Home › System Design › Observability & SRE

Metrics, Logs & Traces — the Three Pillars

The mechanism: three ways to record what a system did

Every observability signal is the same act — a running process writes a fact about itself to an emitter that a backend later stores and queries — but the three pillars differ in what they throw away at write time, and that discarding is the whole story. A metric is a number pre-aggregated into fixed-width time buckets, so the process keeps only a running counter or histogram and forgets which individual request touched it. A log is a discrete, timestamped event kept in full detail, so nothing is discarded but every event costs a full write. A trace is a set of causally-linked spans stitched by a propagated trace ID, so the process keeps the shape of one request as it fans across services but samples away most requests to survive the volume.

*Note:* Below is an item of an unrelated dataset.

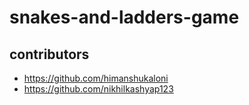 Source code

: # snakes-and-ladders-game
## contributors
- https://github.com/himanshukaloni
- https://github.com/nikhilkashyap123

Understanding the pillars means understanding those three write-time bargains: metrics trade detail for cheap aggregation, logs trade cost for total detail, traces trade completeness (via sampling) for cross-service causality. Pick the wrong pillar for a question and you either can't answer it or you bankrupt your telemetry budget answering it.

Why it matters: three different questions in an incident

At 02:14 a pager fires. Over the next ten minutes you ask three structurally different questions, and each maps to exactly one pillar:

"Is something wrong, and how bad?" — a trend over all traffic. Only metrics answer this cheaply: p99 latency jumped from 40 ms to 900 ms, error rate 0.1% → 12%. This is what alerts fire on because you can evaluate it every 15 s over millions of requests for pennies.
"Which service in the chain is slow?" — the request path. Only a trace shows that the 900 ms lives in payment-svc → fraud-check, not in the API gateway, because it captures parent/child timing across the RPC boundary.
"What exactly happened to this request?" — a discrete event with full context. Only a log has the stack trace, the SQL text, the customer ID, the actual exception message.

A metric tells you the building is on fire; a trace tells you which floor; a log tells you it was the deep-fryer in the third-floor kitchen. Trying to substitute one for another is the classic failure: alerting on log volume (expensive and laggy), or debugging a single request from a dashboard (impossible — the number was averaged away).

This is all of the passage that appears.